[DATA SUPPLIED — start]

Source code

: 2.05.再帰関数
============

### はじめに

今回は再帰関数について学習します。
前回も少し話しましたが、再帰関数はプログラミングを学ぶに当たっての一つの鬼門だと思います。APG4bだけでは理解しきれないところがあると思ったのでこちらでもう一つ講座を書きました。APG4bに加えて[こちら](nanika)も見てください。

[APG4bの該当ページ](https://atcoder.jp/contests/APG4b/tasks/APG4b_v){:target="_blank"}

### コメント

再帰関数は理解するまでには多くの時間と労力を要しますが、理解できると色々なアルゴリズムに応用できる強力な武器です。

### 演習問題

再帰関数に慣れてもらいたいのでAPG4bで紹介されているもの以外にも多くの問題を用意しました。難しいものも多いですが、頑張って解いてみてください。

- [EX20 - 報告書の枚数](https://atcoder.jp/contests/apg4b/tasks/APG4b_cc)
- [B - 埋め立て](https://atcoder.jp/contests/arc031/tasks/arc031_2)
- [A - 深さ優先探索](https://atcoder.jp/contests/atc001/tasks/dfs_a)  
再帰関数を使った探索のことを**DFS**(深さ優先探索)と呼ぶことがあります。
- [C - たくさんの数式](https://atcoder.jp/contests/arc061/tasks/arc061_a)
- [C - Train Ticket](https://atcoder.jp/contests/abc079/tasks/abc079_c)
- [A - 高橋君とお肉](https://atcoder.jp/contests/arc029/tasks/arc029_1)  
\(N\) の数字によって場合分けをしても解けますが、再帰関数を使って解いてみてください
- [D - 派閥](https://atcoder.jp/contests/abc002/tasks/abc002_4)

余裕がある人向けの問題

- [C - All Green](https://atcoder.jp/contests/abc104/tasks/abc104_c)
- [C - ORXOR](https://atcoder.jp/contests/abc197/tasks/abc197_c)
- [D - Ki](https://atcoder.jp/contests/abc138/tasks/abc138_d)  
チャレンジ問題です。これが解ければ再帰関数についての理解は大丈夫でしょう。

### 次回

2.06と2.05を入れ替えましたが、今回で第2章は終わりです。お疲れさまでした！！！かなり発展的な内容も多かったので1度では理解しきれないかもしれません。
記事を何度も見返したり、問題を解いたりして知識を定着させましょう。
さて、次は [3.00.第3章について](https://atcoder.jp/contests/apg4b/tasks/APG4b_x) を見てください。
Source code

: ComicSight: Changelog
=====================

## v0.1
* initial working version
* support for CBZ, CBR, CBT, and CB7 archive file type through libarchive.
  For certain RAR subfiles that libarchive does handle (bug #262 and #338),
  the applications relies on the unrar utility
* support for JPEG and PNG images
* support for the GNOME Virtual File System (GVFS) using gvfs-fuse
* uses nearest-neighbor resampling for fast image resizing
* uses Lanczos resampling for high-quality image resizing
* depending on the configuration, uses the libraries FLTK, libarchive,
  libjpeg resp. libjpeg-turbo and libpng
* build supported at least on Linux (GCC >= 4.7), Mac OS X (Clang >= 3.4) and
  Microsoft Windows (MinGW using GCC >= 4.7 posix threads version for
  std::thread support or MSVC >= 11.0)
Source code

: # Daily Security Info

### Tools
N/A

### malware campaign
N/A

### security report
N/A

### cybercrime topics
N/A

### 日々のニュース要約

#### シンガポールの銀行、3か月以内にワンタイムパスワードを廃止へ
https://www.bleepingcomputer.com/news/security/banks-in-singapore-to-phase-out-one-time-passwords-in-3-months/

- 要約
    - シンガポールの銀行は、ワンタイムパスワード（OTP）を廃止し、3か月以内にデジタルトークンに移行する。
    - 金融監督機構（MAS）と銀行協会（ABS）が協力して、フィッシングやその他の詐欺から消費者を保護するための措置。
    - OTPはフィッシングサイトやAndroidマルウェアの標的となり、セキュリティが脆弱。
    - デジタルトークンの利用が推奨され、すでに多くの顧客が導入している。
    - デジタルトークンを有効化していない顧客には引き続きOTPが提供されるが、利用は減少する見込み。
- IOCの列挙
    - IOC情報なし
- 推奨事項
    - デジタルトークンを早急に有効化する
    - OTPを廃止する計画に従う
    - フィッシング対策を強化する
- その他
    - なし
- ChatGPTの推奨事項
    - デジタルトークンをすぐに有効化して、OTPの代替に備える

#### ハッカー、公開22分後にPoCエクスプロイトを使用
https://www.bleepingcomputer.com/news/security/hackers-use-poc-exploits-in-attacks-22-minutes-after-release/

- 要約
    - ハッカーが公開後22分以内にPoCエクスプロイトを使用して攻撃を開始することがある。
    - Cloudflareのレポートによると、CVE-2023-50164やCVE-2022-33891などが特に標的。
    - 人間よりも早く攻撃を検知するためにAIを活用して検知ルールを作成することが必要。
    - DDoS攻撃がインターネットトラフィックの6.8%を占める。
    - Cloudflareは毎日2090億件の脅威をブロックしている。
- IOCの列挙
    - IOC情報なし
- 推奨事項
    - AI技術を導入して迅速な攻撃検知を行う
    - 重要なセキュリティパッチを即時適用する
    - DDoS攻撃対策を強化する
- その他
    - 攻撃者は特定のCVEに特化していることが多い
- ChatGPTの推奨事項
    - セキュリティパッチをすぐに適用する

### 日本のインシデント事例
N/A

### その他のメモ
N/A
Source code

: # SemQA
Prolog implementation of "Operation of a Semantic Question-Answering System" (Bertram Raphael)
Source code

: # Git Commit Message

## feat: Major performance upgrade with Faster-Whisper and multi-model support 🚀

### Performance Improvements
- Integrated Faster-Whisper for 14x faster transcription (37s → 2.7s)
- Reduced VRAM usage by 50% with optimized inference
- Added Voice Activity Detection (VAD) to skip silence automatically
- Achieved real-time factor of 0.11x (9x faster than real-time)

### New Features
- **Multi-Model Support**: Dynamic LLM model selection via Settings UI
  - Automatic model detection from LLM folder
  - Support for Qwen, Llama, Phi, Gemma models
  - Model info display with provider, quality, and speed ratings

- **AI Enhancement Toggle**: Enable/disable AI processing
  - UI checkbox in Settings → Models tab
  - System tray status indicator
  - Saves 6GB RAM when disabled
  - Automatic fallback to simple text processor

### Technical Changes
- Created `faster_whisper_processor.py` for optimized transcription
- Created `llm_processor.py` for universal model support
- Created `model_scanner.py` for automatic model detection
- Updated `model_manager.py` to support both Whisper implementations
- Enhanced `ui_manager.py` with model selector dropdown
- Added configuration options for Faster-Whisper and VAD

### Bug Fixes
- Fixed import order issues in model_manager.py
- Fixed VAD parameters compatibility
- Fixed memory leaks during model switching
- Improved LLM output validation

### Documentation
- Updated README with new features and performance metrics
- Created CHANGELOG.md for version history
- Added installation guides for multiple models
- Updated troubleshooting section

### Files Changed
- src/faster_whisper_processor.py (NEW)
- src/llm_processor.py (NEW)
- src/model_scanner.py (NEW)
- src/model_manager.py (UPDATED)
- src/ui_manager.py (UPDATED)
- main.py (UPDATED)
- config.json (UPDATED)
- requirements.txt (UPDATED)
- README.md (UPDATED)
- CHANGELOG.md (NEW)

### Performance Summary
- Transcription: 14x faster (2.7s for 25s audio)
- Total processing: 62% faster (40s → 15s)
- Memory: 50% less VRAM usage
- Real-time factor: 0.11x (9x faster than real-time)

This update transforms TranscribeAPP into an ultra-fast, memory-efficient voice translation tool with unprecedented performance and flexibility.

[DATA SUPPLIED — finish]

* EXERCISE PROMPT *
What is needed is an exact transcription of every record above.

* ANSWER TO THE EXERCISE *
Source code

: 2.05.再帰関数
============

### はじめに

今回は再帰関数について学習します。
前回も少し話しましたが、再帰関数はプログラミングを学ぶに当たっての一つの鬼門だと思います。APG4bだけでは理解しきれないところがあると思ったのでこちらでもう一つ講座を書きました。APG4bに加えて[こちら](nanika)も見てください。

[APG4bの該当ページ](https://atcoder.jp/contests/APG4b/tasks/APG4b_v){:target="_blank"}

### コメント

再帰関数は理解するまでには多くの時間と労力を要しますが、理解できると色々なアルゴリズムに応用できる強力な武器です。

### 演習問題

再帰関数に慣れてもらいたいのでAPG4bで紹介されているもの以外にも多くの問題を用意しました。難しいものも多いですが、頑張って解いてみてください。

- [EX20 - 報告書の枚数](https://atcoder.jp/contests/apg4b/tasks/APG4b_cc)
- [B - 埋め立て](https://atcoder.jp/contests/arc031/tasks/arc031_2)
- [A - 深さ優先探索](https://atcoder.jp/contests/atc001/tasks/dfs_a)  
再帰関数を使った探索のことを**DFS**(深さ優先探索)と呼ぶことがあります。
- [C - たくさんの数式](https://atcoder.jp/contests/arc061/tasks/arc061_a)
- [C - Train Ticket](https://atcoder.jp/contests/abc079/tasks/abc079_c)
- [A - 高橋君とお肉](https://atcoder.jp/contests/arc029/tasks/arc029_1)  
\(N\) の数字によって場合分けをしても解けますが、再帰関数を使って解いてみてください
- [D - 派閥](https://atcoder.jp/contests/abc002/tasks/abc002_4)

余裕がある人向けの問題

- [C - All Green](https://atcoder.jp/contests/abc104/tasks/abc104_c)
- [C - ORXOR](https://atcoder.jp/contests/abc197/tasks/abc197_c)
- [D - Ki](https://atcoder.jp/contests/abc138/tasks/abc138_d)  
チャレンジ問題です。これが解ければ再帰関数についての理解は大丈夫でしょう。

### 次回

2.06と2.05を入れ替えましたが、今回で第2章は終わりです。お疲れさまでした！！！かなり発展的な内容も多かったので1度では理解しきれないかもしれません。
記事を何度も見返したり、問題を解いたりして知識を定着させましょう。
さて、次は [3.00.第3章について](https://atcoder.jp/contests/apg4b/tasks/APG4b_x) を見てください。
Source code

: ComicSight: Changelog
=====================

## v0.1
* initial working version
* support for CBZ, CBR, CBT, and CB7 archive file type through libarchive.
  For certain RAR subfiles that libarchive does handle (bug #262 and #338),
  the applications relies on the unrar utility
* support for JPEG and PNG images
* support for the GNOME Virtual File System (GVFS) using gvfs-fuse
* uses nearest-neighbor resampling for fast image resizing
* uses Lanczos resampling for high-quality image resizing
* depending on the configuration, uses the libraries FLTK, libarchive,
  libjpeg resp. libjpeg-turbo and libpng
* build supported at least on Linux (GCC >= 4.7), Mac OS X (Clang >= 3.4) and
  Microsoft Windows (MinGW using GCC >= 4.7 posix threads version for
  std::thread support or MSVC >= 11.0)
Source code

: # Daily Security Info

### Tools
N/A

### malware campaign
N/A

### security report
N/A

### cybercrime topics
N/A

### 日々のニュース要約

#### シンガポールの銀行、3か月以内にワンタイムパスワードを廃止へ
https://www.bleepingcomputer.com/news/security/banks-in-singapore-to-phase-out-one-time-passwords-in-3-months/

- 要約
    - シンガポールの銀行は、ワンタイムパスワード（OTP）を廃止し、3か月以内にデジタルトークンに移行する。
    - 金融監督機構（MAS）と銀行協会（ABS）が協力して、フィッシングやその他の詐欺から消費者を保護するための措置。
    - OTPはフィッシングサイトやAndroidマルウェアの標的となり、セキュリティが脆弱。
    - デジタルトークンの利用が推奨され、すでに多くの顧客が導入している。
    - デジタルトークンを有効化していない顧客には引き続きOTPが提供されるが、利用は減少する見込み。
- IOCの列挙
    - IOC情報なし
- 推奨事項
    - デジタルトークンを早急に有効化する
    - OTPを廃止する計画に従う
    - フィッシング対策を強化する
- その他
    - なし
- ChatGPTの推奨事項
    - デジタルトークンをすぐに有効化して、OTPの代替に備える

#### ハッカー、公開22分後にPoCエクスプロイトを使用
https://www.bleepingcomputer.com/news/security/hackers-use-poc-exploits-in-attacks-22-minutes-after-release/

- 要約
    - ハッカーが公開後22分以内にPoCエクスプロイトを使用して攻撃を開始することがある。
    - Cloudflareのレポートによると、CVE-2023-50164やCVE-2022-33891などが特に標的。
    - 人間よりも早く攻撃を検知するためにAIを活用して検知ルールを作成することが必要。
    - DDoS攻撃がインターネットトラフィックの6.8%を占める。
    - Cloudflareは毎日2090億件の脅威をブロックしている。
- IOCの列挙
    - IOC情報なし
- 推奨事項
    - AI技術を導入して迅速な攻撃検知を行う
    - 重要なセキュリティパッチを即時適用する
    - DDoS攻撃対策を強化する
- その他
    - 攻撃者は特定のCVEに特化していることが多い
- ChatGPTの推奨事項
    - セキュリティパッチをすぐに適用する

### 日本のインシデント事例
N/A

### その他のメモ
N/A
Source code

: # SemQA
Prolog implementation of "Operation of a Semantic Question-Answering System" (Bertram Raphael)
Source code

: # Git Commit Message

## feat: Major performance upgrade with Faster-Whisper and multi-model support 🚀

### Performance Improvements
- Integrated Faster-Whisper for 14x faster transcription (37s → 2.7s)
- Reduced VRAM usage by 50% with optimized inference
- Added Voice Activity Detection (VAD) to skip silence automatically
- Achieved real-time factor of 0.11x (9x faster than real-time)

### New Features
- **Multi-Model Support**: Dynamic LLM model selection via Settings UI
  - Automatic model detection from LLM folder
  - Support for Qwen, Llama, Phi, Gemma models
  - Model info display with provider, quality, and speed ratings

- **AI Enhancement Toggle**: Enable/disable AI processing
  - UI checkbox in Settings → Models tab
  - System tray status indicator
  - Saves 6GB RAM when disabled
  - Automatic fallback to simple text processor

### Technical Changes
- Created `faster_whisper_processor.py` for optimized transcription
- Created `llm_processor.py` for universal model support
- Created `model_scanner.py` for automatic model detection
- Updated `model_manager.py` to support both Whisper implementations
- Enhanced `ui_manager.py` with model selector dropdown
- Added configuration options for Faster-Whisper and VAD

### Bug Fixes
- Fixed import order issues in model_manager.py
- Fixed VAD parameters compatibility
- Fixed memory leaks during model switching
- Improved LLM output validation

### Documentation
- Updated README with new features and performance metrics
- Created CHANGELOG.md for version history
- Added installation guides for multiple models
- Updated troubleshooting section

### Files Changed
- src/faster_whisper_processor.py (NEW)
- src/llm_processor.py (NEW)
- src/model_scanner.py (NEW)
- src/model_manager.py (UPDATED)
- src/ui_manager.py (UPDATED)
- main.py (UPDATED)
- config.json (UPDATED)
- requirements.txt (UPDATED)
- README.md (UPDATED)
- CHANGELOG.md (NEW)

### Performance Summary
- Transcription: 14x faster (2.7s for 25s audio)
- Total processing: 62% faster (40s → 15s)
- Memory: 50% less VRAM usage
- Real-time factor: 0.11x (9x faster than real-time)

This update transforms TranscribeAPP into an ultra-fast, memory-efficient voice translation tool with unprecedented performance and flexibility.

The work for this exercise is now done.